** Opening INFORMATION PROVIDED block **
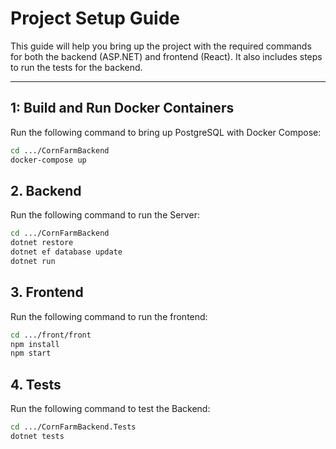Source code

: # Project Setup Guide

This guide will help you bring up the project with the required commands for both the backend (ASP.NET) and frontend (React). It also includes steps to run the tests for the backend.

---



## **1: Build and Run Docker Containers**
Run the following command to bring up PostgreSQL with Docker Compose:

```bash
cd .../CornFarmBackend
docker-compose up
```


## 2. **Backend**

Run the following command to run the Server:

```bash
cd .../CornFarmBackend
dotnet restore
dotnet ef database update
dotnet run
```

## 3. **Frontend**

Run the following command to run the frontend:

```bash
cd .../front/front
npm install
npm start
```


## 4. **Tests**

Run the following command to test the Backend:

```bash
cd .../CornFarmBackend.Tests
dotnet tests
```
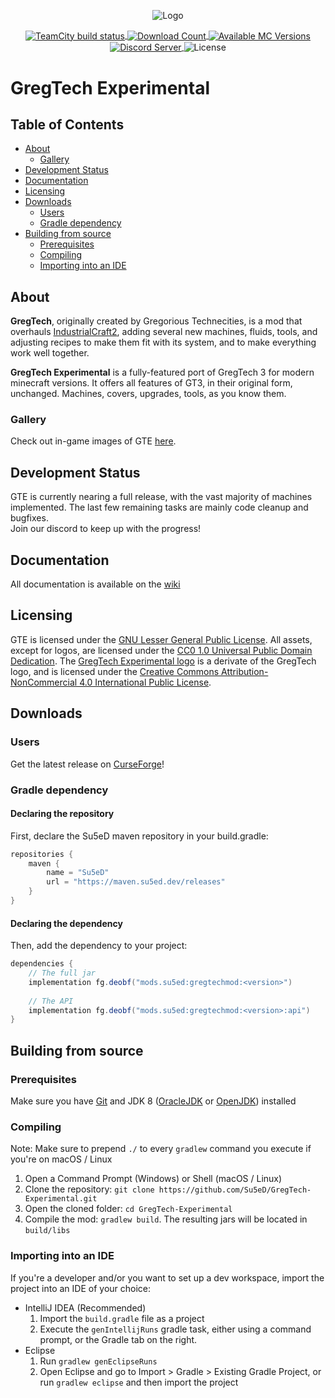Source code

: <p align="center">
  <img src="https://raw.githubusercontent.com/Su5eD/GregTech-Experimental/forge-1.12.2/src/main/resources/GTE_Logo_medium.png" alt="Logo" align="center"/> 
</p>
<p align="center">
  <a href="https://ci.su5ed.dev/buildConfiguration/GregTechExperimental_BuildBranch">
      <img src="https://ci.su5ed.dev/app/rest/builds/buildType:id:GregTechExperimental_BuildBranch,branch:name:unstable/statusIcon.svg" align="center" alt="TeamCity build status">
  </a>
  <a href="https://www.curseforge.com/minecraft/mc-mods/gregtech-experimental">
    <img src="https://cf.way2muchnoise.eu/full_650005_downloads.svg" alt="Download Count" align="center">
  </a>
  <a href="https://www.curseforge.com/minecraft/mc-mods/gregtech-experimental">
    <img src="https://cf.way2muchnoise.eu/versions/650005.svg" alt="Available MC Versions" align="center">
  </a>
  <a href="https://discord.gg/JPvmNbe">
    <img src="https://discord.com/api/guilds/728217881514606612/widget.png?style=shield" alt="Discord Server" align="center"/>
  </a>
  <img src="https://img.shields.io/github/license/Su5eD/GregTech-Experimental?color=brightgreen" align="center" alt="License"/>
</p>  

# GregTech Experimental

## Table of Contents
- [About](#about)
  - [Gallery](#gallery)
- [Development Status](#development-status)
- [Documentation](#documentation)
- [Licensing](#licensing)
- [Downloads](#downloads)
    - [Users](#users)
    - [Gradle dependency](#gradle-dependency)
- [Building from source](#building-from-source)
    - [Prerequisites](#prerequisites)
    - [Compiling](#compiling)
    - [Importing into an IDE](#importing-into-an-ide)

## About
**GregTech**, originally created by Gregorious Technecities, is a mod that overhauls 
[IndustrialCraft2](https://www.curseforge.com/minecraft/mc-mods/industrial-craft), 
adding several new machines, fluids, tools, and adjusting recipes to make them fit with its system, 
and to make everything work well together.

**GregTech Experimental** is a fully-featured port of GregTech 3 for modern minecraft versions.
It offers all features of GT3, in their original form, unchanged. Machines, covers, upgrades, tools, as you know them.

### Gallery

Check out in-game images of GTE [here](https://gist.github.com/Su5eD/e1240f16335ec14d69d3eb671f588e2c).

## Development Status
GTE is currently nearing a full release, with the vast majority of machines implemented. The last few remaining
tasks are mainly code cleanup and bugfixes.  
Join our discord to keep up with the progress!

## Documentation
All documentation is available on the [wiki](https://github.com/Su5eD/GregTech-Experimental/wiki)

## Licensing
GTE is licensed under the [GNU Lesser General Public License](LICENSE).
All assets, except for logos, are licensed under the [CC0 1.0 Universal Public Domain Dedication](src/main/resources/LICENSE.assets).
The [GregTech Experimental logo](src/main/resources/GTE_Logo.png) is a derivate of the GregTech logo, and is licensed under the
[Creative Commons Attribution-NonCommercial 4.0 International Public License](https://creativecommons.org/licenses/by-nc/4.0).

## Downloads

### Users
Get the latest release on [CurseForge](https://www.curseforge.com/minecraft/mc-mods/gregtech-experimental)!

### Gradle dependency

#### Declaring the repository

First, declare the Su5eD maven repository in your build.gradle:  
```groovy
repositories {
    maven {
        name = "Su5eD"
        url = "https://maven.su5ed.dev/releases"
    }
}
```

#### Declaring the dependency

Then, add the dependency to your project:
```groovy
dependencies {
    // The full jar
    implementation fg.deobf("mods.su5ed:gregtechmod:<version>")
    
    // The API
    implementation fg.deobf("mods.su5ed:gregtechmod:<version>:api")
}
```

## Building from source

### Prerequisites
Make sure you have [Git](https://git-scm.com/) and JDK 8 
([OracleJDK](https://www.oracle.com/java/technologies/javase/javase-jdk8-downloads.html) or 
[OpenJDK](https://adoptopenjdk.net/?variant=openjdk8&jvmVariant=hotspot)) installed

### Compiling
Note: Make sure to prepend `./` to every `gradlew` command you execute if you're on macOS / Linux
1. Open a Command Prompt (Windows) or Shell (macOS / Linux)
2. Clone the repository: `git clone https://github.com/Su5eD/GregTech-Experimental.git`
3. Open the cloned folder: `cd GregTech-Experimental`
4. Compile the mod: `gradlew build`. The resulting jars will be located in `build/libs`

### Importing into an IDE
If you're a developer and/or you want to set up a dev workspace, import the project into an IDE of your choice:

- IntelliJ IDEA (Recommended)  
    1. Import the `build.gradle` file as a project
    2. Execute the `genIntellijRuns` gradle task, either using a command prompt, 
       or the Gradle tab on the right.
- Eclipse
    1. Run `gradlew genEclipseRuns`
    2. Open Eclipse and go to Import > Gradle > Existing Gradle Project, 
       or run `gradlew eclipse` and then import the project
** Closing INFORMATION PROVIDED block **
* TASK
Return the data exactly. Do not carry over any images.

* EXPECTED ANSWER
Source code

: # Project Setup Guide

This guide will help you bring up the project with the required commands for both the backend (ASP.NET) and frontend (React). It also includes steps to run the tests for the backend.

---



## **1: Build and Run Docker Containers**
Run the following command to bring up PostgreSQL with Docker Compose:

```bash
cd .../CornFarmBackend
docker-compose up
```


## 2. **Backend**

Run the following command to run the Server:

```bash
cd .../CornFarmBackend
dotnet restore
dotnet ef database update
dotnet run
```

## 3. **Frontend**

Run the following command to run the frontend:

```bash
cd .../front/front
npm install
npm start
```


## 4. **Tests**

Run the following command to test the Backend:

```bash
cd .../CornFarmBackend.Tests
dotnet tests
```
Source code

: <p align="center">
  <img src="https://raw.githubusercontent.com/Su5eD/GregTech-Experimental/forge-1.12.2/src/main/resources/GTE_Logo_medium.png" alt="Logo" align="center"/> 
</p>
<p align="center">
  <a href="https://ci.su5ed.dev/buildConfiguration/GregTechExperimental_BuildBranch">
      <img src="https://ci.su5ed.dev/app/rest/builds/buildType:id:GregTechExperimental_BuildBranch,branch:name:unstable/statusIcon.svg" align="center" alt="TeamCity build status">
  </a>
  <a href="https://www.curseforge.com/minecraft/mc-mods/gregtech-experimental">
    <img src="https://cf.way2muchnoise.eu/full_650005_downloads.svg" alt="Download Count" align="center">
  </a>
  <a href="https://www.curseforge.com/minecraft/mc-mods/gregtech-experimental">
    <img src="https://cf.way2muchnoise.eu/versions/650005.svg" alt="Available MC Versions" align="center">
  </a>
  <a href="https://discord.gg/JPvmNbe">
    <img src="https://discord.com/api/guilds/728217881514606612/widget.png?style=shield" alt="Discord Server" align="center"/>
  </a>
  <img src="https://img.shields.io/github/license/Su5eD/GregTech-Experimental?color=brightgreen" align="center" alt="License"/>
</p>  

# GregTech Experimental

## Table of Contents
- [About](#about)
  - [Gallery](#gallery)
- [Development Status](#development-status)
- [Documentation](#documentation)
- [Licensing](#licensing)
- [Downloads](#downloads)
    - [Users](#users)
    - [Gradle dependency](#gradle-dependency)
- [Building from source](#building-from-source)
    - [Prerequisites](#prerequisites)
    - [Compiling](#compiling)
    - [Importing into an IDE](#importing-into-an-ide)

## About
**GregTech**, originally created by Gregorious Technecities, is a mod that overhauls 
[IndustrialCraft2](https://www.curseforge.com/minecraft/mc-mods/industrial-craft), 
adding several new machines, fluids, tools, and adjusting recipes to make them fit with its system, 
and to make everything work well together.

**GregTech Experimental** is a fully-featured port of GregTech 3 for modern minecraft versions.
It offers all features of GT3, in their original form, unchanged. Machines, covers, upgrades, tools, as you know them.

### Gallery

Check out in-game images of GTE [here](https://gist.github.com/Su5eD/e1240f16335ec14d69d3eb671f588e2c).

## Development Status
GTE is currently nearing a full release, with the vast majority of machines implemented. The last few remaining
tasks are mainly code cleanup and bugfixes.  
Join our discord to keep up with the progress!

## Documentation
All documentation is available on the [wiki](https://github.com/Su5eD/GregTech-Experimental/wiki)

## Licensing
GTE is licensed under the [GNU Lesser General Public License](LICENSE).
All assets, except for logos, are licensed under the [CC0 1.0 Universal Public Domain Dedication](src/main/resources/LICENSE.assets).
The [GregTech Experimental logo](src/main/resources/GTE_Logo.png) is a derivate of the GregTech logo, and is licensed under the
[Creative Commons Attribution-NonCommercial 4.0 International Public License](https://creativecommons.org/licenses/by-nc/4.0).

## Downloads

### Users
Get the latest release on [CurseForge](https://www.curseforge.com/minecraft/mc-mods/gregtech-experimental)!

### Gradle dependency

#### Declaring the repository

First, declare the Su5eD maven repository in your build.gradle:  
```groovy
repositories {
    maven {
        name = "Su5eD"
        url = "https://maven.su5ed.dev/releases"
    }
}
```

#### Declaring the dependency

Then, add the dependency to your project:
```groovy
dependencies {
    // The full jar
    implementation fg.deobf("mods.su5ed:gregtechmod:<version>")
    
    // The API
    implementation fg.deobf("mods.su5ed:gregtechmod:<version>:api")
}
```

## Building from source

### Prerequisites
Make sure you have [Git](https://git-scm.com/) and JDK 8 
([OracleJDK](https://www.oracle.com/java/technologies/javase/javase-jdk8-downloads.html) or 
[OpenJDK](https://adoptopenjdk.net/?variant=openjdk8&jvmVariant=hotspot)) installed

### Compiling
Note: Make sure to prepend `./` to every `gradlew` command you execute if you're on macOS / Linux
1. Open a Command Prompt (Windows) or Shell (macOS / Linux)
2. Clone the repository: `git clone https://github.com/Su5eD/GregTech-Experimental.git`
3. Open the cloned folder: `cd GregTech-Experimental`
4. Compile the mod: `gradlew build`. The resulting jars will be located in `build/libs`

### Importing into an IDE
If you're a developer and/or you want to set up a dev workspace, import the project into an IDE of your choice:

- IntelliJ IDEA (Recommended)  
    1. Import the `build.gradle` file as a project
    2. Execute the `genIntellijRuns` gradle task, either using a command prompt, 
       or the Gradle tab on the right.
- Eclipse
    1. Run `gradlew genEclipseRuns`
    2. Open Eclipse and go to Import > Gradle > Existing Gradle Project, 
       or run `gradlew eclipse` and then import the project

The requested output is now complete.